La demande de César Gaviria pour le banc libéral sera « ne laissez pas le président Gustavo Petro détruire le système de santé et ses institutions »rendant les efforts de ce secteur aux entités gouvernementales.
L’ancien président estime que les entités gouvernementales ont montré qu’elles n’étaient pas capables d’administrer, puisque les ressources peuvent « disparaître » si elles restent entre leurs mains.
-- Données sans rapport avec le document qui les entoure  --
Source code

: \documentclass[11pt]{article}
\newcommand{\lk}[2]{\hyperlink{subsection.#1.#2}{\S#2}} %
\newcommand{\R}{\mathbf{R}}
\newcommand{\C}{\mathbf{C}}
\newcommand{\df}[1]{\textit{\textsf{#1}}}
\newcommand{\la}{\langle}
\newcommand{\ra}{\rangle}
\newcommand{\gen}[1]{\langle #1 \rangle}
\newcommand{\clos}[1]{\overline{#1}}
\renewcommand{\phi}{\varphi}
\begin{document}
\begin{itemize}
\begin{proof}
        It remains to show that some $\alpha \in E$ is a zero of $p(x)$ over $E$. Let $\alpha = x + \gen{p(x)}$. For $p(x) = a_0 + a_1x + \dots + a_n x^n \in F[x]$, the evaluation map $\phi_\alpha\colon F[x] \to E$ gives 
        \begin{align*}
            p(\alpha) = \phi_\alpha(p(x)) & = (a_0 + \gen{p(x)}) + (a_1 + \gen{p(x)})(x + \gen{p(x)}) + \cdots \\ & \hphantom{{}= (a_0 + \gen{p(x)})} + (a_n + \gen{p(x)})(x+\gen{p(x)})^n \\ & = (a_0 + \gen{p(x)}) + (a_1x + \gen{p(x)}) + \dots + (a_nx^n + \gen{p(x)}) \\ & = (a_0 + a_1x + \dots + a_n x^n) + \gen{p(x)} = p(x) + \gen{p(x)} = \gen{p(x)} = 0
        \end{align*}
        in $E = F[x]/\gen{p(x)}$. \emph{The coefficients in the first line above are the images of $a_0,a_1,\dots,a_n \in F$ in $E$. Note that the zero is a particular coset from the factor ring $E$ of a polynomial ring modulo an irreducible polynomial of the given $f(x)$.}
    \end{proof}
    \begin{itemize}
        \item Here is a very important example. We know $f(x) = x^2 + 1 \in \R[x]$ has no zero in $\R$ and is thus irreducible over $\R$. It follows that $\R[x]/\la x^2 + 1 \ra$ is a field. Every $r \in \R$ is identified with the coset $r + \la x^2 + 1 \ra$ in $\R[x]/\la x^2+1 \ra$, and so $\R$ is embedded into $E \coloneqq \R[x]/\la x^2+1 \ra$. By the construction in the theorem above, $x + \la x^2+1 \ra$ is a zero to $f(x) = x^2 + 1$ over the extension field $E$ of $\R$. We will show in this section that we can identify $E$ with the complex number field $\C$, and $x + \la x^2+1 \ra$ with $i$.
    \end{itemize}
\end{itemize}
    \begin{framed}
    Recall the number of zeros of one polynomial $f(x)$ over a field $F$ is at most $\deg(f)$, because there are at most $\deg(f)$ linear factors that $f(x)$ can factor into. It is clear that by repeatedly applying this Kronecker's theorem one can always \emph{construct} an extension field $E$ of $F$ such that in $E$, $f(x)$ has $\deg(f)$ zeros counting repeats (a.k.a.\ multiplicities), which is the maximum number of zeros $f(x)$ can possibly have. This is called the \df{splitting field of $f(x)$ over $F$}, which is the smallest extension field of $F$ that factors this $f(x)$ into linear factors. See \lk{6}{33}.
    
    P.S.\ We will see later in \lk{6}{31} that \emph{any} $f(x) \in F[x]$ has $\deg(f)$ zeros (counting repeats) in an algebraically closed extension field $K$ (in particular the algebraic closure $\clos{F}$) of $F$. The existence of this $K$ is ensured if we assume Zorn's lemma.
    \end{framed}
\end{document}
En ce sens, rappelons que l’idée est d’améliorer et de renforcer le système de santé actuel, mais pas de mettre fin à ce qui a été construit en 30 ans.
La ministre Carolina Corcho donne une part de tranquillité
La semaine dernière, le ministre de la Santé, Caroline Liègea assuré que la réforme de la santé a été largement discutée avec les syndicats et les secteurs et que ce projet est une initiative qui intervient avant la mise en place de l’actuel Gouvernement.
De même, la chef du ministère a été claire en déclarant qu’elle recevra les critiques pertinentes de la réglementation et qu’elle est prête à écouter les propositions qui peuvent contribuer au système de santé colombien. « L’origine de la réforme de la santé vient de la société civile, des organisations sociales, des syndicats médicaux, des patients », a-t-il souligné.
« Nous avons fait le maximum d’efforts, même sans être déposés, pour discuter le plus largement possible de cette réforme à travers différentes auditions publiques, convoquées par le Congrès de la République, avec une participation massive de tous les acteurs du système de santé », a-t-il ajouté. . .
Corcho a appelé à organiser des séminaires et des discussions dans différentes régions pour discuter de la réforme et a rappelé que le projet a déjà eu des débats de contrôle politique au Congrès de la République, de sorte que son contenu n’est pas inconnu des Colombiens.
« Je crois que, dans l’histoire républicaine de la Colombie, il n’y a pas de réforme qui ait été plus discutée que celle de la santé, sans avoir encore été établie au Congrès, qui sera le cadre démocratique du débat public, et où il y aura le possibilité de rouvrir les audiences publiques dans les scénarios de décision », a-t-il conclu.